◆ Exercise instructions ◆
Of all the entries below, only the lines from the one with "# Using *Truffle*" up to and including the one with "sandbox with _Ganache_." are to be duplicated exactly.

◆ Record set ◆
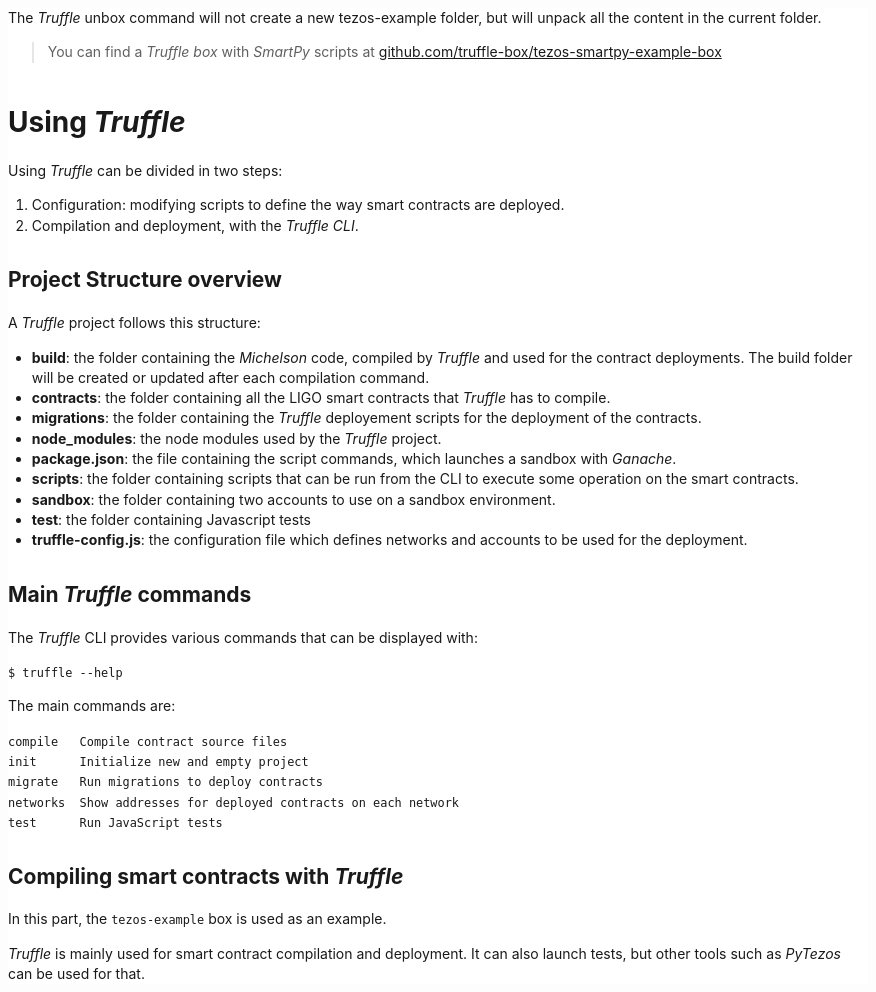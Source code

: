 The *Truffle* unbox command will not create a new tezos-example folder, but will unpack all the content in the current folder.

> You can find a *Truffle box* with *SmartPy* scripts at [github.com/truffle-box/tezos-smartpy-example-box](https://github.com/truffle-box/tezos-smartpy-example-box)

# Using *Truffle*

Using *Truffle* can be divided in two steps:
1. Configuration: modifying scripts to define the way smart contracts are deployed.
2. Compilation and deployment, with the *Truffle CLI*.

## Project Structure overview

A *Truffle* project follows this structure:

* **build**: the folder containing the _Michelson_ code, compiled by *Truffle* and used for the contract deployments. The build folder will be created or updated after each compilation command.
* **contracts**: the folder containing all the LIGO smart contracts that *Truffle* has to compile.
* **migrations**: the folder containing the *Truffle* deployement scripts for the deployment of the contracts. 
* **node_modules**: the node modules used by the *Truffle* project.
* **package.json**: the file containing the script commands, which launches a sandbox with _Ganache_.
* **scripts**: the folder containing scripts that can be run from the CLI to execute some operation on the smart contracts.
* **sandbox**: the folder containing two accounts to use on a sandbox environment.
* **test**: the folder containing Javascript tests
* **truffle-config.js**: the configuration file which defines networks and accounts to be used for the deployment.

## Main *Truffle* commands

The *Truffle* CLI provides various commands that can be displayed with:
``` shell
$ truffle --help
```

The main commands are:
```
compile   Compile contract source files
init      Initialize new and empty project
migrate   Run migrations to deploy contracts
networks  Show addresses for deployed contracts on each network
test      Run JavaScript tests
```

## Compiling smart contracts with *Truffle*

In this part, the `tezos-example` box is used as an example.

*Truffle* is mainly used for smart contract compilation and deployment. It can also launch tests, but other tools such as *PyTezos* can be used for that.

◆ Response area ◆
# Using *Truffle*

Using *Truffle* can be divided in two steps:
1. Configuration: modifying scripts to define the way smart contracts are deployed.
2. Compilation and deployment, with the *Truffle CLI*.

## Project Structure overview

A *Truffle* project follows this structure:

* **build**: the folder containing the _Michelson_ code, compiled by *Truffle* and used for the contract deployments. The build folder will be created or updated after each compilation command.
* **contracts**: the folder containing all the LIGO smart contracts that *Truffle* has to compile.
* **migrations**: the folder containing the *Truffle* deployement scripts for the deployment of the contracts. 
* **node_modules**: the node modules used by the *Truffle* project.
* **package.json**: the file containing the script commands, which launches a sandbox with _Ganache_.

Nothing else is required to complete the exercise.